Tipos de Fobia: Medos que Podem ser tanto Exagerados quanto Irracionais

Os tipos de fobia constituem um universo quase infinito, por assim dizer.

tipos de fobia

Imaginemos uma fração deste universo das fobias, os insetos e poderemos imaginar a vastidão dos seus habitantes: moscas, pernilongos, baratas, besouros, abelhas, vespas, borboletas, traças e muitos outros.

Agora imaginemos que um percentual da população tenha verdadeiro pavor de alguns deles:

Uma vez um homem se atirou de um cavalo por causa de uma vespa.

Em outra ocasião, um outro homem pulou de um barco por causa de uma aranha.

E não sabia nadar.

Quem tem fobia de chuva, raios, trovões e tempestade, muitas vezes se alojam dentro de um armário, com seu animal de estimação para sentir um conforto maior.

Ainda em relação à fobia de chuva, tem gente que assim que começa a chover, ou que o tempo muda, vai para o metrô e metrô e lá permanece até o tempo melhorar.

Os tipos de fobia podem levar seus portadores a fazer loucuras para se verem livres de seus objetos fóbicos.

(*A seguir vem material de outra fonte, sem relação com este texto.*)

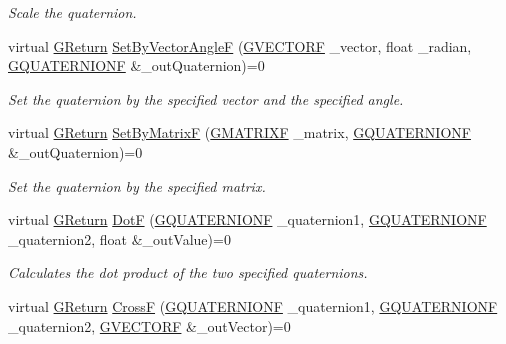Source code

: \begin{DoxyCompactItemize}
\begin{DoxyCompactList}\small\item\em Scale the quaternion. \end{DoxyCompactList}\item 
virtual \mbox{\hyperlink{namespaceGW_a67a839e3df7ea8a5c5686613a7a3de21}{G\+Return}} \mbox{\hyperlink{classGW_1_1MATH_1_1GQuaternion_a70d41e1e78ed85814b22eb4a328b6876}{Set\+By\+Vector\+AngleF}} (\mbox{\hyperlink{structGW_1_1MATH_1_1GVECTORF}{G\+V\+E\+C\+T\+O\+RF}} \+\_\+vector, float \+\_\+radian, \mbox{\hyperlink{structGW_1_1MATH_1_1GQUATERNIONF}{G\+Q\+U\+A\+T\+E\+R\+N\+I\+O\+NF}} \&\+\_\+out\+Quaternion)=0
\begin{DoxyCompactList}\small\item\em Set the quaternion by the specified vector and the specified angle. \end{DoxyCompactList}\item 
virtual \mbox{\hyperlink{namespaceGW_a67a839e3df7ea8a5c5686613a7a3de21}{G\+Return}} \mbox{\hyperlink{classGW_1_1MATH_1_1GQuaternion_aec0eb6ee4ee1557117b03a2104be21f0}{Set\+By\+MatrixF}} (\mbox{\hyperlink{structGW_1_1MATH_1_1GMATRIXF}{G\+M\+A\+T\+R\+I\+XF}} \+\_\+matrix, \mbox{\hyperlink{structGW_1_1MATH_1_1GQUATERNIONF}{G\+Q\+U\+A\+T\+E\+R\+N\+I\+O\+NF}} \&\+\_\+out\+Quaternion)=0
\begin{DoxyCompactList}\small\item\em Set the quaternion by the specified matrix. \end{DoxyCompactList}\item 
virtual \mbox{\hyperlink{namespaceGW_a67a839e3df7ea8a5c5686613a7a3de21}{G\+Return}} \mbox{\hyperlink{classGW_1_1MATH_1_1GQuaternion_a3bb06da263ec25caa24f12a054ac0bd1}{DotF}} (\mbox{\hyperlink{structGW_1_1MATH_1_1GQUATERNIONF}{G\+Q\+U\+A\+T\+E\+R\+N\+I\+O\+NF}} \+\_\+quaternion1, \mbox{\hyperlink{structGW_1_1MATH_1_1GQUATERNIONF}{G\+Q\+U\+A\+T\+E\+R\+N\+I\+O\+NF}} \+\_\+quaternion2, float \&\+\_\+out\+Value)=0
\begin{DoxyCompactList}\small\item\em Calculates the dot product of the two specified quaternions. \end{DoxyCompactList}\item 
virtual \mbox{\hyperlink{namespaceGW_a67a839e3df7ea8a5c5686613a7a3de21}{G\+Return}} \mbox{\hyperlink{classGW_1_1MATH_1_1GQuaternion_ac3ee5d4e49669083b9ea57dd408edbbe}{CrossF}} (\mbox{\hyperlink{structGW_1_1MATH_1_1GQUATERNIONF}{G\+Q\+U\+A\+T\+E\+R\+N\+I\+O\+NF}} \+\_\+quaternion1, \mbox{\hyperlink{structGW_1_1MATH_1_1GQUATERNIONF}{G\+Q\+U\+A\+T\+E\+R\+N\+I\+O\+NF}} \+\_\+quaternion2, \mbox{\hyperlink{structGW_1_1MATH_1_1GVECTORF}{G\+V\+E\+C\+T\+O\+RF}} \&\+\_\+out\+Vector)=0

\end{DoxyCompactItemize}
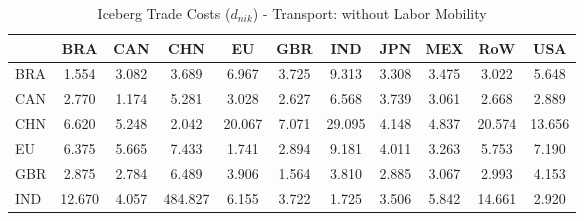 \begin{table}[htbp]
\centering
\caption{Iceberg Trade Costs ($d_{nik}$) - Transport: without Labor Mobility} 
\label{tab:iceberg_Transport}
\begin{tabular}{lcccccccccc}
  \hline
 & BRA & CAN & CHN & EU & GBR & IND & JPN & MEX & RoW & USA \\ 
  \hline
BRA & \textcolor[RGB]{247,160,8}{1.554} & \textcolor[RGB]{178,115,76}{3.082} & \textcolor[RGB]{150,97,105}{3.689} & \textcolor[RGB]{43,28,212}{6.967} & \textcolor[RGB]{145,94,110}{3.725} & \textcolor[RGB]{23,15,232}{9.313} & \textcolor[RGB]{166,107,89}{3.308} & \textcolor[RGB]{163,106,92}{3.475} & \textcolor[RGB]{189,122,66}{3.022} & \textcolor[RGB]{74,48,181}{5.648} \\ 
  CAN & \textcolor[RGB]{217,140,38}{2.770} & \textcolor[RGB]{252,163,3}{1.174} & \textcolor[RGB]{84,54,171}{5.281} & \textcolor[RGB]{186,120,69}{3.028} & \textcolor[RGB]{222,144,33}{2.627} & \textcolor[RGB]{48,31,207}{6.568} & \textcolor[RGB]{143,92,112}{3.739} & \textcolor[RGB]{184,119,71}{3.061} & \textcolor[RGB]{219,142,36}{2.668} & \textcolor[RGB]{204,132,51}{2.889} \\ 
  CHN & \textcolor[RGB]{46,30,209}{6.620} & \textcolor[RGB]{87,56,168}{5.248} & \textcolor[RGB]{232,150,23}{2.042} & \textcolor[RGB]{8,5,247}{20.067} & \textcolor[RGB]{41,26,214}{7.071} & \textcolor[RGB]{3,2,252}{29.095} & \textcolor[RGB]{117,76,138}{4.148} & \textcolor[RGB]{97,63,158}{4.837} & \textcolor[RGB]{5,3,250}{20.574} & \textcolor[RGB]{13,8,242}{13.656} \\ 
  EU & \textcolor[RGB]{54,35,201}{6.375} & \textcolor[RGB]{71,46,184}{5.665} & \textcolor[RGB]{31,20,224}{7.433} & \textcolor[RGB]{240,155,15}{1.741} & \textcolor[RGB]{201,130,54}{2.894} & \textcolor[RGB]{25,16,230}{9.181} & \textcolor[RGB]{128,82,128}{4.011} & \textcolor[RGB]{168,109,87}{3.263} & \textcolor[RGB]{69,45,186}{5.753} & \textcolor[RGB]{38,25,217}{7.190} \\ 
  GBR & \textcolor[RGB]{209,135,46}{2.875} & \textcolor[RGB]{214,139,41}{2.784} & \textcolor[RGB]{51,33,204}{6.489} & \textcolor[RGB]{133,86,122}{3.906} & \textcolor[RGB]{245,158,10}{1.564} & \textcolor[RGB]{140,91,115}{3.810} & \textcolor[RGB]{207,134,48}{2.885} & \textcolor[RGB]{181,117,74}{3.067} & \textcolor[RGB]{191,124,64}{2.993} & \textcolor[RGB]{115,74,140}{4.153} \\ 
  IND & \textcolor[RGB]{15,10,240}{12.670} & \textcolor[RGB]{122,79,133}{4.057} & \textcolor[RGB]{0,0,255}{484.827} & \textcolor[RGB]{61,40,194}{6.155} & \textcolor[RGB]{148,96,107}{3.722} & \textcolor[RGB]{242,157,13}{1.725} & \textcolor[RGB]{158,102,97}{3.506} & \textcolor[RGB]{66,43,189}{5.842} & \textcolor[RGB]{10,7,245}{14.661} & \textcolor[RGB]{199,129,56}{2.920} \\ 

\end{tabular}
\end{table}
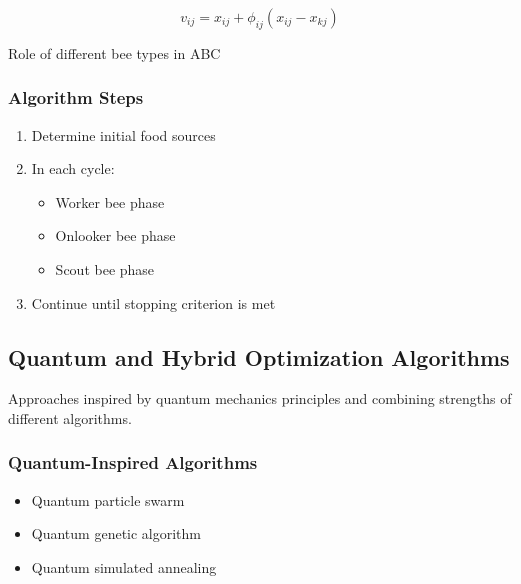 \begin{equation}
v_{ij} = x_{ij} + \phi_{ij}(x_{ij} - x_{kj})
\end{equation}

\begin{marginfigure}
\centering
{}
\caption{Role of different bee types in ABC}
\label{fig:abc_bees}
\end{marginfigure}

\subsubsection{Algorithm Steps}
\begin{enumerate}
    \item Determine initial food sources
    \item In each cycle:
        \begin{itemize}
            \item Worker bee phase
            \item Onlooker bee phase
            \item Scout bee phase
        \end{itemize}
    \item Continue until stopping criterion is met
\end{enumerate}

\subsection{Quantum and Hybrid Optimization Algorithms}
Approaches inspired by quantum mechanics principles and combining strengths of different algorithms.

\subsubsection{Quantum-Inspired Algorithms}
\begin{itemize}
    \item Quantum particle swarm
    \item Quantum genetic algorithm
    \item Quantum simulated annealing
\end{itemize}

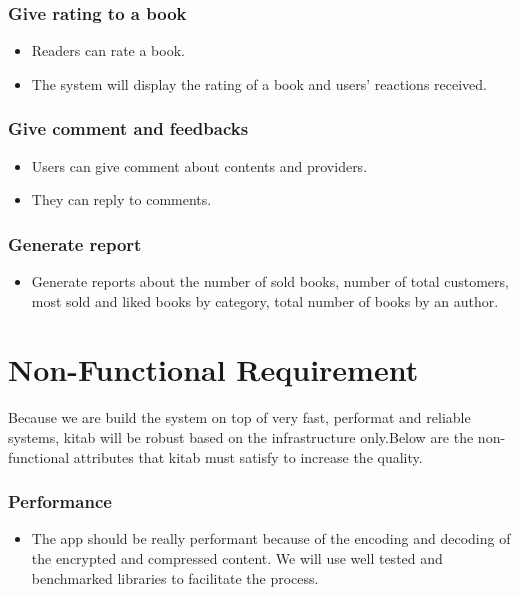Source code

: 	\subsubsection{Give rating to a book}
	\begin{itemize}
		\item Readers can rate a book.
		\item The system will display the rating of a book and users’ reactions received.
	\end{itemize}

	\subsubsection{Give comment and feedbacks}
	\begin{itemize}
		\item Users can give comment about contents and providers.
		\item They can reply to comments.
	\end{itemize}

	\subsubsection{Generate report}
	\begin{itemize}
		\item Generate reports about the number of sold books, number of total customers, most sold and liked books by category, total number of books by an author.
	\end{itemize}

\section{Non-Functional Requirement}

Because we are build the system on top of very fast, performat and reliable systems, kitab will be robust based on the infrastructure only.Below are the non-functional attributes that kitab must satisfy to increase the quality.

	\subsubsection{Performance}
	\begin{itemize}
		\item The app should be really performant because of the encoding and decoding of the encrypted and compressed content. We will use well tested and benchmarked libraries to facilitate the process. 
	\end{itemize}

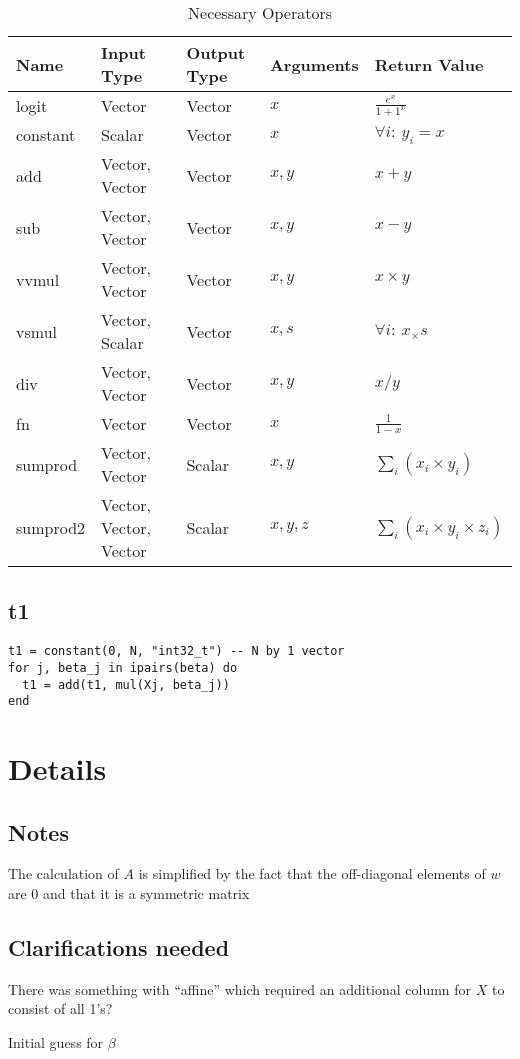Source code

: \documentclass[12pt,timesnewroman,letterpaper]{article}
\begin{document}
\begin{table}[hb]
\centering
\begin{tabular}{|l|l|l|l|l|} \hline \hline
  {\bf Name} & {\bf Input Type} & {\bf Output Type} & {\bf Arguments} & {\bf Return Value} \\ \hline \hline
  logit & Vector & Vector & \(x\) & \(\frac{e^x}{1 + 1^x}\) \\ \hline
  constant & Scalar & Vector & \(x\) & \(\forall i:~ y_i = x \) \\ \hline
  add & Vector, Vector & Vector & \(x, y\) & \(x + y \)  \\ \hline
  sub & Vector, Vector & Vector & \(x, y\) & \(x - y \)  \\ \hline
  vvmul & Vector, Vector & Vector & \(x, y\) & \(x \times y \)  \\ \hline
  vsmul & Vector, Scalar & Vector & \(x, s\) & \(\forall i:~x_ \times s \)  \\ \hline
  div & Vector, Vector & Vector & \(x, y\) & \(x / y \)  \\ \hline
  fn & Vector & Vector & \(x\) & \(\frac{1}{1 - x}\) \\ \hline
  sumprod & Vector, Vector & Scalar & \(x, y\) & \(\sum_i (x_i \times y_i)\) \\ \hline
  sumprod2 & Vector, Vector, Vector & Scalar & \(x, y, z\) & \(\sum_i (x_i \times y_i \times z_i)\) \\ \hline
\hline
\end{tabular}
\caption{Necessary Operators}
\label{tbl_custom_ops}
\end{table}

\subsection{t1}
\label{t1}

\begin{verbatim}
t1 = constant(0, N, "int32_t") -- N by 1 vector 
for j, beta_j in ipairs(beta) do
  t1 = add(t1, mul(Xj, beta_j)) 
end
\end{verbatim}

\section{Details}

\subsection{Notes}

\be
\item The calculation of \(A\) is simplified by the fact that the off-diagonal
  elements of \(w\) are 0 and that it is a symmetric matrix
\ee
\subsection{Clarifications needed}

\be
\item 
There was something with ``affine'' which required an additional column for
\(X\) to consist of all 1's? \TBC
\item Initial guess for \(\beta\)
\ee
\end{document}
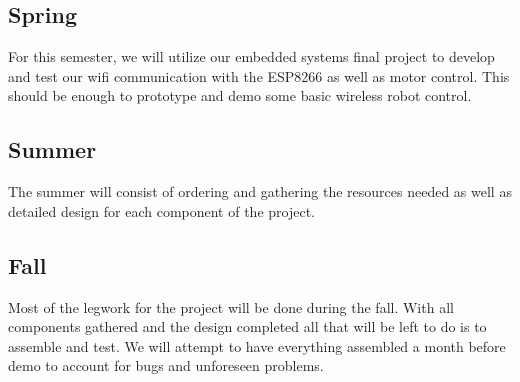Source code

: \documentclass[11pt]{ieeeconf}
\begin{document}
\subsection{Spring}
For this semester, we will utilize our embedded systems final project to develop and test our wifi communication with the ESP8266 as well as motor control. This should be enough to prototype and demo some basic wireless robot control. 

\subsection{Summer}
The summer will consist of ordering and gathering the resources needed as well as detailed design for each component of the project. 

\subsection{Fall}
Most of the legwork for the project will be done during the fall. With all components gathered and the design completed all that will be left to do is to assemble and test. We will attempt to have everything assembled a month before demo to account for bugs and unforeseen problems.

% 
% 
\end{document}
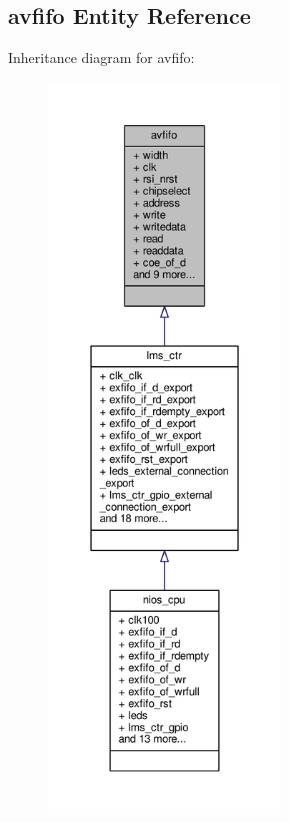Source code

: \subsection{avfifo Entity Reference}
\label{classavfifo}


Inheritance diagram for avfifo\+:\nopagebreak
\begin{figure}[H]
\begin{center}
\leavevmode
\includegraphics[height=550pt]{d1/d67/classavfifo__inherit__graph}
\end{center}
\end{figure}


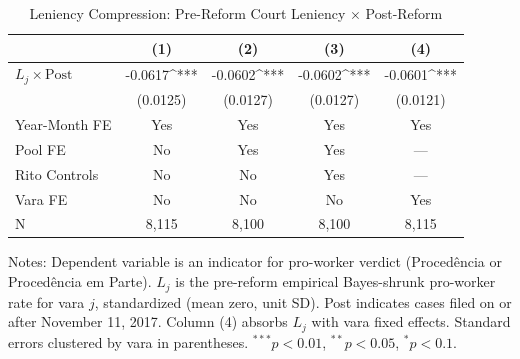 \begin{table}[t]
\centering
\caption{Leniency Compression: Pre-Reform Court Leniency $\times$ Post-Reform}
\label{tab:main}
\begin{tabular}{lcccc}
\hline\hline
 & (1) & (2) & (3) & (4) \\
\hline
$L_j \times \text{Post}$ & -0.0617^{***} & -0.0602^{***} & -0.0602^{***} & -0.0601^{***} \\
 & (0.0125) & (0.0127) & (0.0127) & (0.0121) \\
\hline
Year-Month FE & Yes & Yes & Yes & Yes \\
Pool FE & No & Yes & Yes & --- \\
Rito Controls & No & No & Yes & --- \\
Vara FE & No & No & No & Yes \\
N & 8,115 & 8,100 & 8,100 & 8,115 \\
\hline\hline
\end{tabular}
\begin{flushleft}\small
Notes: Dependent variable is an indicator for pro-worker verdict (Proced\^{e}ncia or Proced\^{e}ncia em Parte). $L_j$ is the pre-reform empirical Bayes-shrunk pro-worker rate for vara $j$, standardized (mean zero, unit SD). Post indicates cases filed on or after November 11, 2017. Column (4) absorbs $L_j$ with vara fixed effects. Standard errors clustered by vara in parentheses. $^{***}p<0.01$, $^{**}p<0.05$, $^{*}p<0.1$.
\end{flushleft}
\end{table}
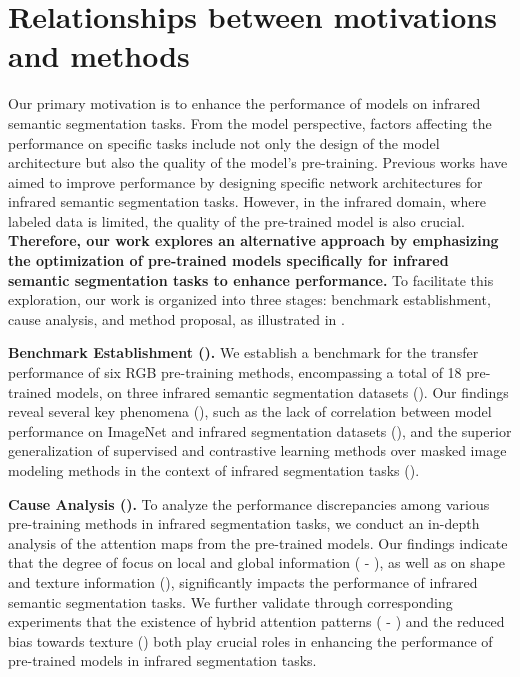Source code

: \section{Relationships between motivations and methods}
\label{app:relationship}

Our primary motivation is to enhance the performance of models on infrared semantic segmentation tasks. From the model perspective, factors affecting the performance on specific tasks include not only the design of the model architecture but also the quality of the model's pre-training. Previous works \citep{soda, tinn} have aimed to improve performance by designing specific network architectures for infrared semantic segmentation tasks. However, in the infrared domain, where labeled data is limited, the quality of the pre-trained model is also crucial. \textbf{Therefore, our work explores an alternative approach by emphasizing the optimization of pre-trained models specifically for infrared semantic segmentation tasks to enhance performance.} To facilitate this exploration, our work is organized into three stages: benchmark establishment, cause analysis, and method proposal, as illustrated in .

\textbf{Benchmark Establishment ().} We establish a benchmark for the transfer performance of six RGB pre-training methods, encompassing a total of 18 pre-trained models, on three infrared semantic segmentation datasets (). Our findings reveal several key phenomena (), such as the lack of correlation between model performance on ImageNet and infrared segmentation datasets (), and the superior generalization of supervised and contrastive learning methods over masked image modeling methods in the context of infrared segmentation tasks (). 

\textbf{Cause Analysis ().} To analyze the performance discrepancies among various pre-training methods in infrared segmentation tasks, we conduct an in-depth analysis of the attention maps from the pre-trained models. Our findings indicate that the degree of focus on local and global information ( - ), as well as on shape and texture information (), significantly impacts the performance of infrared semantic segmentation tasks. We further validate through corresponding experiments that the existence of hybrid attention patterns ( - ) and the reduced bias towards texture () both play crucial roles in enhancing the performance of pre-trained models in infrared segmentation tasks.

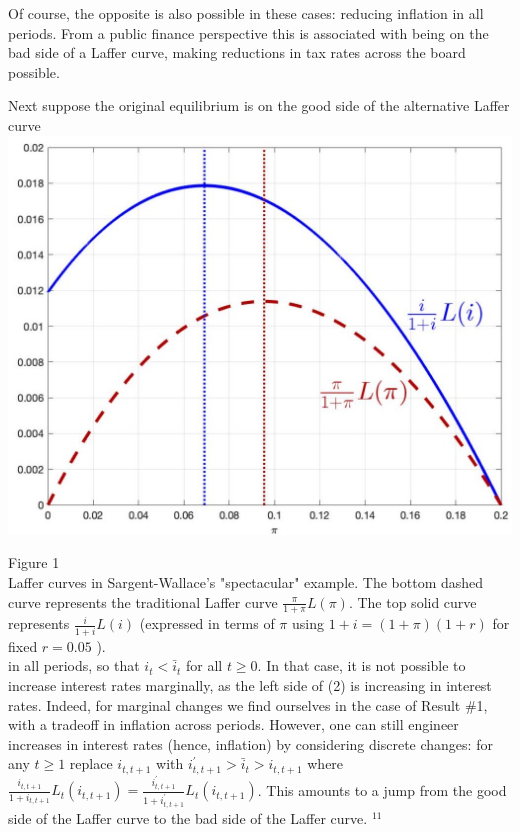 \documentclass[10pt]{article}
\begin{document}
Of course, the opposite is also possible in these cases: reducing inflation in all periods. From a public finance perspective this is associated with being on the bad side of a Laffer curve, making reductions in tax rates across the board possible.

Next suppose the original equilibrium is on the good side of the alternative Laffer curve\\
\includegraphics[max width=\textwidth, center]{2024_12_20_6e24ae1385cdc0ea3304g-08}

Figure 1\\
Laffer curves in Sargent-Wallace's "spectacular" example. The bottom dashed curve represents the traditional Laffer curve $\frac{\pi}{1+\pi} L(\pi)$. The top solid curve represents $\frac{i}{1+i} L(i)$ (expressed in terms of $\pi$ using $1+i=(1+\pi)(1+r)$ for fixed $r=0.05$ ).\\
in all periods, so that $i_{t}<\bar{i}_{t}$ for all $t \geq 0$. In that case, it is not possible to increase interest rates marginally, as the left side of (2) is increasing in interest rates. Indeed, for marginal changes we find ourselves in the case of Result \#1, with a tradeoff in inflation across periods. However, one can still engineer increases in interest rates (hence, inflation) by considering discrete changes: for any $t \geq 1$ replace $i_{t, t+1}$ with $i_{t, t+1}^{\prime}>\bar{i}_{t}>i_{t, t+1}$ where $\frac{i_{t, t+1}}{1+i_{t, t+1}} L_{t}\left(i_{t, t+1}\right)=\frac{i_{t, t+1}^{\prime}}{1+i_{t, t+1}^{\prime}} L_{t}\left(i_{t, t+1}\right)$. This amounts to a jump from the good side of the Laffer curve to the bad side of the Laffer curve. ${ }^{11}$
\end{document}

Na verdade, é impressionante o comportamento das pessoas fóbicas, ao se defrontarem com o seu objeto temido.

tipos de fobia

Como o de uma mulher que ao perceber que havia uma barata na cozinha, simplesmente subiu na geladeira.

Entre as fobias mais irracionais, temos a fobia de borboleta.

Irracional por ser a borboleta um animal inócuo, que não faz mal a ninguém.

E que muitas vezes é de uma beleza que encanta.

Como explicar este medo?

Há diversos modos de aquisição de fobias, e,entre eles, temos:.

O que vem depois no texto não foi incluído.